DATA TO PROCESS START
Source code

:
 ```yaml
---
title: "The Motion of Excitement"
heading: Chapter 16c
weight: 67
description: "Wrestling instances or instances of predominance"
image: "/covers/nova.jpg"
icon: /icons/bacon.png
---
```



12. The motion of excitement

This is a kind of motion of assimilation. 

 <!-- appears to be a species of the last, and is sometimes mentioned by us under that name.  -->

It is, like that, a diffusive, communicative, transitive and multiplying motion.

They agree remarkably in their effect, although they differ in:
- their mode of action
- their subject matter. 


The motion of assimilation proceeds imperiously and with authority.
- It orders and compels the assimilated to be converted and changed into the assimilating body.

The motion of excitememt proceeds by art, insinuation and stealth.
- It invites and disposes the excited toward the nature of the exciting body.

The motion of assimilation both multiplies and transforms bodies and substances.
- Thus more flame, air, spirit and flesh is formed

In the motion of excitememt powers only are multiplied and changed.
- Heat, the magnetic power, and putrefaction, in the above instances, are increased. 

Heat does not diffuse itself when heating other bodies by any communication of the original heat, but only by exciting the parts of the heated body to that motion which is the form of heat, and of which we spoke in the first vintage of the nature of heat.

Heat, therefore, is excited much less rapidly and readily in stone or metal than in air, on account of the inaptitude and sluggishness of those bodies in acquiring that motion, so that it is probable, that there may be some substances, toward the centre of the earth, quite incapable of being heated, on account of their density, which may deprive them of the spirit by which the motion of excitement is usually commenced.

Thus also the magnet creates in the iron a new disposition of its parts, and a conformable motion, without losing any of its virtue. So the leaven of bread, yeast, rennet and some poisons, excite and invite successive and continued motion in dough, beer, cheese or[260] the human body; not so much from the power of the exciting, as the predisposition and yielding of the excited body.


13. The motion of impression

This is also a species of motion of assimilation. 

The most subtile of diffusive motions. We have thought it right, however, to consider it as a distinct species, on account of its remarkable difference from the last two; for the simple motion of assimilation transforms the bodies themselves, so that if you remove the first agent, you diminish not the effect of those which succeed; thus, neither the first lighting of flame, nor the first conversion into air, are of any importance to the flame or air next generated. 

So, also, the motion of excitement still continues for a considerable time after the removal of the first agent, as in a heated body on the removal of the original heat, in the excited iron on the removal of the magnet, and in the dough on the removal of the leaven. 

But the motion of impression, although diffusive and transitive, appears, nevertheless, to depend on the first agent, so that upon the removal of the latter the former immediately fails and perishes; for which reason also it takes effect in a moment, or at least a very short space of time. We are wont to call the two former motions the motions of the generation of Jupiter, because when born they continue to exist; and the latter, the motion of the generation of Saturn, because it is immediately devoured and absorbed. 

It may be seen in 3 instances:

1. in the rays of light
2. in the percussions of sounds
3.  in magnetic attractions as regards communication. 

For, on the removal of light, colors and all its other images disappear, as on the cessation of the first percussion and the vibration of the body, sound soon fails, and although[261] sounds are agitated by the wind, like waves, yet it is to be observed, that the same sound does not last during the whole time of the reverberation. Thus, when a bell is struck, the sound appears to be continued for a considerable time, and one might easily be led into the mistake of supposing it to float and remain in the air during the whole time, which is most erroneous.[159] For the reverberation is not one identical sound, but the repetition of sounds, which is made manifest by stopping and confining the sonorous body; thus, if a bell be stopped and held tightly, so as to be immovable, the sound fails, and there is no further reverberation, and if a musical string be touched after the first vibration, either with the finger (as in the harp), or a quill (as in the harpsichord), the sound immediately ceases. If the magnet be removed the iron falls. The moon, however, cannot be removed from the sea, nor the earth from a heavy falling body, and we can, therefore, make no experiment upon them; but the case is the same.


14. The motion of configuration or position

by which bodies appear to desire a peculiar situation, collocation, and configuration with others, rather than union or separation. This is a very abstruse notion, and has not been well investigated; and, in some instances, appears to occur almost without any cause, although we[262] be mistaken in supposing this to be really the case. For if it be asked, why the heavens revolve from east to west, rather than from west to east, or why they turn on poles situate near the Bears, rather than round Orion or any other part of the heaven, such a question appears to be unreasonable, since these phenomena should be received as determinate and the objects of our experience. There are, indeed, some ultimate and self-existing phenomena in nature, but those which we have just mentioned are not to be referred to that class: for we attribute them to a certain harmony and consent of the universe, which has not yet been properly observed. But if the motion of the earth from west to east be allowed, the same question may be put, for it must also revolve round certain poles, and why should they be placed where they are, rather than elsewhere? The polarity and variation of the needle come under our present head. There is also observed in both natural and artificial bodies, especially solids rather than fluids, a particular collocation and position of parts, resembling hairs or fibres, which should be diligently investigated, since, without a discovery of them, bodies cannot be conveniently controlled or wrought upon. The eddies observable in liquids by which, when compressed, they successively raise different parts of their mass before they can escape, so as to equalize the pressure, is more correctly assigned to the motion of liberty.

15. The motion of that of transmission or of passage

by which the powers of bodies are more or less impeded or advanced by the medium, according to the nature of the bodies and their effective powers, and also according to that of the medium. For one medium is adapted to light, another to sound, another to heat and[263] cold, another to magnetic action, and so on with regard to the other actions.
DATA TO PROCESS END
** WHAT IS BEING ASKED **
Collect every line with the string "configuration" from the records, and copy each.

** ANSWER TO THIS PROBLEM **
14. The motion of configuration or position
by which bodies appear to desire a peculiar situation, collocation, and configuration with others, rather than union or separation. This is a very abstruse notion, and has not been well investigated; and, in some instances, appears to occur almost without any cause, although we[262] be mistaken in supposing this to be really the case. For if it be asked, why the heavens revolve from east to west, rather than from west to east, or why they turn on poles situate near the Bears, rather than round Orion or any other part of the heaven, such a question appears to be unreasonable, since these phenomena should be received as determinate and the objects of our experience. There are, indeed, some ultimate and self-existing phenomena in nature, but those which we have just mentioned are not to be referred to that class: for we attribute them to a certain harmony and consent of the universe, which has not yet been properly observed. But if the motion of the earth from west to east be allowed, the same question may be put, for it must also revolve round certain poles, and why should they be placed where they are, rather than elsewhere? The polarity and variation of the needle come under our present head. There is also observed in both natural and artificial bodies, especially solids rather than fluids, a particular collocation and position of parts, resembling hairs or fibres, which should be diligently investigated, since, without a discovery of them, bodies cannot be conveniently controlled or wrought upon. The eddies observable in liquids by which, when compressed, they successively raise different parts of their mass before they can escape, so as to equalize the pressure, is more correctly assigned to the motion of liberty.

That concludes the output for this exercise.